### Provided data
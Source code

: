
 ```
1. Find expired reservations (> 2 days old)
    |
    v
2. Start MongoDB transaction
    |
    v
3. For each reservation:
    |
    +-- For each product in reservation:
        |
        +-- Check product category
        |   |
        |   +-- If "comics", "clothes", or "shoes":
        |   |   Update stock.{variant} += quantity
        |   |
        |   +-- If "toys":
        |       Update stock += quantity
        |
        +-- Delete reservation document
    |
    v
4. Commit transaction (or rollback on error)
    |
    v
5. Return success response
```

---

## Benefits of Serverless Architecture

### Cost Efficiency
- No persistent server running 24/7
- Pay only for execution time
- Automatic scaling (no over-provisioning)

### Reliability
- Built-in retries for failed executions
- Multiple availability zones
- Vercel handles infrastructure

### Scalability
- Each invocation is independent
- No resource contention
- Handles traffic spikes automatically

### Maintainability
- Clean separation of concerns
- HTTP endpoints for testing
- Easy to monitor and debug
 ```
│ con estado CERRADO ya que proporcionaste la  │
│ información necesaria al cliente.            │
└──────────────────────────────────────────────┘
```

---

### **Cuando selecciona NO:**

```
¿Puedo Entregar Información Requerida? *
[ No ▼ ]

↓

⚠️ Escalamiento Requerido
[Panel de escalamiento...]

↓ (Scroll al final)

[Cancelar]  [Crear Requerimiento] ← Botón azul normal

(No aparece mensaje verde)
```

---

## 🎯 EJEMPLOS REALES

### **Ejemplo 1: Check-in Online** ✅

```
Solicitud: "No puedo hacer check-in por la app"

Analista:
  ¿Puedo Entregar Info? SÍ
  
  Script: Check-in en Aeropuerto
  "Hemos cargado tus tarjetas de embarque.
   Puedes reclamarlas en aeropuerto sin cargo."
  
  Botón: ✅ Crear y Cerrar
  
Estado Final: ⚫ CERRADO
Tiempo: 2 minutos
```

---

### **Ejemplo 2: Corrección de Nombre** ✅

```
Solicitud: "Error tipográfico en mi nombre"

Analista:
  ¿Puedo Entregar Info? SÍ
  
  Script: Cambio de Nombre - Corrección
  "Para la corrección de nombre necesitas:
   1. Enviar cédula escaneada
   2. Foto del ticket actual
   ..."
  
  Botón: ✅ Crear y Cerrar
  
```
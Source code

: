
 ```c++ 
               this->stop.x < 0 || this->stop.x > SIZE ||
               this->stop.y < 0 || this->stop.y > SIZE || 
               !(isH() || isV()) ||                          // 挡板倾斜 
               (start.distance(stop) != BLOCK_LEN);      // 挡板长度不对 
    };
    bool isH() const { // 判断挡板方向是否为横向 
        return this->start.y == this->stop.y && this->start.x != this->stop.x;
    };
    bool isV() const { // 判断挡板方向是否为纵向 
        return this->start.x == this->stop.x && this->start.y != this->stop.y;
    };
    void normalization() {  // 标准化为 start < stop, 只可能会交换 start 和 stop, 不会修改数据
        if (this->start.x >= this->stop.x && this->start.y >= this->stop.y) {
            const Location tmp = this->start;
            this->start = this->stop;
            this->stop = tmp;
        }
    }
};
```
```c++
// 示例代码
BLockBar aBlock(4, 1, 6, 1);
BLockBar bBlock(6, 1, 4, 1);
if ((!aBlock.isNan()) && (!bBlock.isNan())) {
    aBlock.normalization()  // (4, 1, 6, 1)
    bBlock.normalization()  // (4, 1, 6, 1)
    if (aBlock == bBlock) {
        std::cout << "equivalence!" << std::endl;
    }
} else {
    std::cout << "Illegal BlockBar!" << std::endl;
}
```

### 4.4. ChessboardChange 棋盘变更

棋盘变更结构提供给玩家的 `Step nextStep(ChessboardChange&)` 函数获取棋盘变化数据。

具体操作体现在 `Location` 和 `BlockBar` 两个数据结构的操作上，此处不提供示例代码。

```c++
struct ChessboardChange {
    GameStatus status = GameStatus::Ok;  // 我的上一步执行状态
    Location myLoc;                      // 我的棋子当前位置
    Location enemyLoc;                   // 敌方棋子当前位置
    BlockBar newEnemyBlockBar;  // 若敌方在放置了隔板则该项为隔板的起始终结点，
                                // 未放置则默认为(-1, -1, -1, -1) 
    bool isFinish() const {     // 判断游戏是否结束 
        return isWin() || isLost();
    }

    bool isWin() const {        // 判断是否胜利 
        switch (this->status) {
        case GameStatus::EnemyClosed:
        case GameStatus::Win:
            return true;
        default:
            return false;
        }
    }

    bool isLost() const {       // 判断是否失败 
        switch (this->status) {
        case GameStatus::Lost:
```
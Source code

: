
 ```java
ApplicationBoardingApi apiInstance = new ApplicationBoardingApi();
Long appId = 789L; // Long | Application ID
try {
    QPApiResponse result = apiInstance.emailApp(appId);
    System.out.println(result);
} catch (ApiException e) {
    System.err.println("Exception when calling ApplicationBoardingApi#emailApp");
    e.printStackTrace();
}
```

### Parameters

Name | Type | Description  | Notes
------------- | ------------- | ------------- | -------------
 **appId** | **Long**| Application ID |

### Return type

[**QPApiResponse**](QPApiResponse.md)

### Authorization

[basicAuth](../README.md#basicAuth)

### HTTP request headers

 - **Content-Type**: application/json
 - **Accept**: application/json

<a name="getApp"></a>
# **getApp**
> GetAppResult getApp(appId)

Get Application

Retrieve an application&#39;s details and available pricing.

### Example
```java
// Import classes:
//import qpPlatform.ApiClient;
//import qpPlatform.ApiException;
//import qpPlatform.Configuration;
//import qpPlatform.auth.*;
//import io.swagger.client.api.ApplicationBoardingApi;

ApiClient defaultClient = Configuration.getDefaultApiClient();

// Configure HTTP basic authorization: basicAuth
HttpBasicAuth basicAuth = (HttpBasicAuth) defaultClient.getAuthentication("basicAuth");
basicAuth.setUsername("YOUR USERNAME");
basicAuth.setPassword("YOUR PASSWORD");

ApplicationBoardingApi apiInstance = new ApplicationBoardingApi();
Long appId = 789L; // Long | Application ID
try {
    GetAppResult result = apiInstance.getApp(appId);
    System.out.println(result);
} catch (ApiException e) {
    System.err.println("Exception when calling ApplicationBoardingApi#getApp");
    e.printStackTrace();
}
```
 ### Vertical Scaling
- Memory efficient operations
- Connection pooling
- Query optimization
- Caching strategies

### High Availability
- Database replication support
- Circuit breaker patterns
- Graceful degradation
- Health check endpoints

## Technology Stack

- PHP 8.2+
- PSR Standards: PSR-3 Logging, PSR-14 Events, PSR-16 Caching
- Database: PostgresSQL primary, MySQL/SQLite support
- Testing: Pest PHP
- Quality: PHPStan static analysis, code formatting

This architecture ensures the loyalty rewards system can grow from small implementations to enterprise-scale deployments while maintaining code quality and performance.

### About this task
Please output the entries above, every line exactly as it reads.

### Exercise answer
Source code

:
 ```
1. Find expired reservations (> 2 days old)
    |
    v
2. Start MongoDB transaction
    |
    v
3. For each reservation:
    |
    +-- For each product in reservation:
        |
        +-- Check product category
        |   |
        |   +-- If "comics", "clothes", or "shoes":
        |   |   Update stock.{variant} += quantity
        |   |
        |   +-- If "toys":
        |       Update stock += quantity
        |
        +-- Delete reservation document
    |
    v
4. Commit transaction (or rollback on error)
    |
    v
5. Return success response
```

---

## Benefits of Serverless Architecture

### Cost Efficiency
- No persistent server running 24/7
- Pay only for execution time
- Automatic scaling (no over-provisioning)

### Reliability
- Built-in retries for failed executions
- Multiple availability zones
- Vercel handles infrastructure

### Scalability
- Each invocation is independent
- No resource contention
- Handles traffic spikes automatically

### Maintainability
- Clean separation of concerns
- HTTP endpoints for testing
- Easy to monitor and debug
 ```
│ con estado CERRADO ya que proporcionaste la  │
│ información necesaria al cliente.            │
└──────────────────────────────────────────────┘
```

---

### **Cuando selecciona NO:**

```
¿Puedo Entregar Información Requerida? *
[ No ▼ ]

↓

⚠️ Escalamiento Requerido
[Panel de escalamiento...]

↓ (Scroll al final)

[Cancelar]  [Crear Requerimiento] ← Botón azul normal

(No aparece mensaje verde)
```

---

## 🎯 EJEMPLOS REALES

### **Ejemplo 1: Check-in Online** ✅

```
Solicitud: "No puedo hacer check-in por la app"

Analista:
  ¿Puedo Entregar Info? SÍ
  
  Script: Check-in en Aeropuerto
  "Hemos cargado tus tarjetas de embarque.
   Puedes reclamarlas en aeropuerto sin cargo."
  
  Botón: ✅ Crear y Cerrar
  
Estado Final: ⚫ CERRADO
Tiempo: 2 minutos
```

---

### **Ejemplo 2: Corrección de Nombre** ✅

```
Solicitud: "Error tipográfico en mi nombre"

Analista:
  ¿Puedo Entregar Info? SÍ
  
  Script: Cambio de Nombre - Corrección
  "Para la corrección de nombre necesitas:
   1. Enviar cédula escaneada
   2. Foto del ticket actual
   ..."
  
  Botón: ✅ Crear y Cerrar
  
```
Source code

:
 ```c++ 
               this->stop.x < 0 || this->stop.x > SIZE ||
               this->stop.y < 0 || this->stop.y > SIZE || 
               !(isH() || isV()) ||                          // 挡板倾斜 
               (start.distance(stop) != BLOCK_LEN);      // 挡板长度不对 
    };
    bool isH() const { // 判断挡板方向是否为横向 
        return this->start.y == this->stop.y && this->start.x != this->stop.x;
    };
    bool isV() const { // 判断挡板方向是否为纵向 
        return this->start.x == this->stop.x && this->start.y != this->stop.y;
    };
    void normalization() {  // 标准化为 start < stop, 只可能会交换 start 和 stop, 不会修改数据
        if (this->start.x >= this->stop.x && this->start.y >= this->stop.y) {
            const Location tmp = this->start;
            this->start = this->stop;
            this->stop = tmp;
        }
    }
};
```
```c++
// 示例代码
BLockBar aBlock(4, 1, 6, 1);
BLockBar bBlock(6, 1, 4, 1);
if ((!aBlock.isNan()) && (!bBlock.isNan())) {
    aBlock.normalization()  // (4, 1, 6, 1)
    bBlock.normalization()  // (4, 1, 6, 1)
    if (aBlock == bBlock) {
        std::cout << "equivalence!" << std::endl;
    }
} else {
    std::cout << "Illegal BlockBar!" << std::endl;
}
```

### 4.4. ChessboardChange 棋盘变更

棋盘变更结构提供给玩家的 `Step nextStep(ChessboardChange&)` 函数获取棋盘变化数据。

具体操作体现在 `Location` 和 `BlockBar` 两个数据结构的操作上，此处不提供示例代码。

```c++
struct ChessboardChange {
    GameStatus status = GameStatus::Ok;  // 我的上一步执行状态
    Location myLoc;                      // 我的棋子当前位置
    Location enemyLoc;                   // 敌方棋子当前位置
    BlockBar newEnemyBlockBar;  // 若敌方在放置了隔板则该项为隔板的起始终结点，
                                // 未放置则默认为(-1, -1, -1, -1) 
    bool isFinish() const {     // 判断游戏是否结束 
        return isWin() || isLost();
    }

    bool isWin() const {        // 判断是否胜利 
        switch (this->status) {
        case GameStatus::EnemyClosed:
        case GameStatus::Win:
            return true;
        default:
            return false;
        }
    }

    bool isLost() const {       // 判断是否失败 
        switch (this->status) {
        case GameStatus::Lost:
```
Source code

:
 ```java
ApplicationBoardingApi apiInstance = new ApplicationBoardingApi();
Long appId = 789L; // Long | Application ID
try {
    QPApiResponse result = apiInstance.emailApp(appId);
    System.out.println(result);
} catch (ApiException e) {
    System.err.println("Exception when calling ApplicationBoardingApi#emailApp");
    e.printStackTrace();
}
```

### Parameters

Name | Type | Description  | Notes
------------- | ------------- | ------------- | -------------
 **appId** | **Long**| Application ID |

### Return type

[**QPApiResponse**](QPApiResponse.md)

### Authorization

[basicAuth](../README.md#basicAuth)

### HTTP request headers

 - **Content-Type**: application/json
 - **Accept**: application/json

<a name="getApp"></a>
# **getApp**
> GetAppResult getApp(appId)

Get Application

Retrieve an application&#39;s details and available pricing.

### Example
```java
// Import classes:
//import qpPlatform.ApiClient;
//import qpPlatform.ApiException;
//import qpPlatform.Configuration;
//import qpPlatform.auth.*;
//import io.swagger.client.api.ApplicationBoardingApi;

ApiClient defaultClient = Configuration.getDefaultApiClient();

// Configure HTTP basic authorization: basicAuth
HttpBasicAuth basicAuth = (HttpBasicAuth) defaultClient.getAuthentication("basicAuth");
basicAuth.setUsername("YOUR USERNAME");
basicAuth.setPassword("YOUR PASSWORD");

ApplicationBoardingApi apiInstance = new ApplicationBoardingApi();
Long appId = 789L; // Long | Application ID
try {
    GetAppResult result = apiInstance.getApp(appId);
    System.out.println(result);
} catch (ApiException e) {
    System.err.println("Exception when calling ApplicationBoardingApi#getApp");
    e.printStackTrace();
}
```
 ### Vertical Scaling
- Memory efficient operations
- Connection pooling
- Query optimization
- Caching strategies

### High Availability
- Database replication support
- Circuit breaker patterns
- Graceful degradation
- Health check endpoints

## Technology Stack

- PHP 8.2+
- PSR Standards: PSR-3 Logging, PSR-14 Events, PSR-16 Caching
- Database: PostgresSQL primary, MySQL/SQLite support
- Testing: Pest PHP
- Quality: PHPStan static analysis, code formatting

This architecture ensures the loyalty rewards system can grow from small implementations to enterprise-scale deployments while maintaining code quality and performance.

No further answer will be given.